Calista Tavallali, Sarah Reswow, and Jerod White The George Washington University

Artificial intelligence (AI) is everywhere, from factories to self-driving cars to robotic vacuums. But what is artificial intelligence, really, and how does it influence work? Few I-O psychologists have formal training in computer science, yet most of them are aware of AI’s growing presence in the workplace. Today’s organizations are continuously adopting advanced technologies, raising questions about the intersection of AI and I-O. If you’ve ever struggled to understand the difference between a GitHub and a hubcap, or if deep learning puts you in a deep confusion, read on for a jargon-free introduction to AI and its influence on the nature of work.

What Is AI?

AI is not super-intelligent robots teaming up to take over the world (at least we hope not). Rather, the term “artificial intelligence” encompasses a vast range of technologies that enable computers to solve specific problems in ways that at least superficially resemble human thinking. Behind each advanced AI technology are algorithms, or sets of step-by-step rules that determine a machine’s actions in any given situation. Using algorithms, computers process large amounts of data and recognize patterns within the data in order to complete complex tasks (SAS, 2017). Machine learning, deep learning, and neural networks all describe techniques used by scientists to give computers advanced reasoning skills. Importantly, no current AI techniques provide machines with a complete human-equivalent consciousness. Within organizational contexts, this means that today’s AI technologies typically perform only the tasks they are designed to complete.
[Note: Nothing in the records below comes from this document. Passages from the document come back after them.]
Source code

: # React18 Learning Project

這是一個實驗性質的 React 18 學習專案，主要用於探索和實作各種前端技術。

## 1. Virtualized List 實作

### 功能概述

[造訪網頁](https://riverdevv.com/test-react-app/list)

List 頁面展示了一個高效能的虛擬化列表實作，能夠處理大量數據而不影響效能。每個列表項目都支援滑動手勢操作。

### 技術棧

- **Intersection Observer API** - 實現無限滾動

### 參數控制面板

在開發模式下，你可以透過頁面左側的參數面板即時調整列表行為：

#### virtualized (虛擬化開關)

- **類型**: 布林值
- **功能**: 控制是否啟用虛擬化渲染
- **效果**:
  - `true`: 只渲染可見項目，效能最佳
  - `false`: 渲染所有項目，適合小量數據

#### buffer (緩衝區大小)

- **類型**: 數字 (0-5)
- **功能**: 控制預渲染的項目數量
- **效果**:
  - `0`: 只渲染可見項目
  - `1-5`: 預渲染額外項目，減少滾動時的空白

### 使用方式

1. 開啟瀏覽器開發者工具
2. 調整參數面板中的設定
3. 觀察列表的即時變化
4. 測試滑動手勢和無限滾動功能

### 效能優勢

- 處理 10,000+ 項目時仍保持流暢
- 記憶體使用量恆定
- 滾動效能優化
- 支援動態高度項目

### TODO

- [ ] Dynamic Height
What Is the Progression of AI?

One may suspect that AI is a new research area, but scientists have been developing artificially intelligent machines since the 1950s. During AI’s earliest stages, researchers equipped computers to solve simple mathematical problems (SAS, 2017). Several of the breakthroughs in AI we see today result from research building off of early frameworks discovered in the 1970s (e.g., neural networks; Parloff, 2016). For example, many current organizations take advantage of recent advancements in computing power to store large amounts of employee or customer data. Initial research on neural networks recognized that computers solve problems best when they are trained with immense amounts of data, and today’s researchers have access to such data. Building upon the key algorithmic discoveries of the 20th century, current organizations generate large databases to continuously improve their neural networks and solve real world problems.

AI has more recently progressed to include technologies that mimic—and in some cases, exceed—actual human reasoning abilities. Consider the human decision-making process, which represents a critical task within most organizational functions. Today’s intelligent decision support systems (IDSS) use existing performance data to generate large scale planning suggestions in much the same way that managers do (Yam, Tse, Li, & Tu, 2001). More recently developed AI technologies have outperformed highly skilled humans in a variety of tasks, from comprehending written information (Molina, 2018), to playing games of chess (Ensmenger, 2011), to selecting highly qualified job applicants (Liang & Wang, 1994).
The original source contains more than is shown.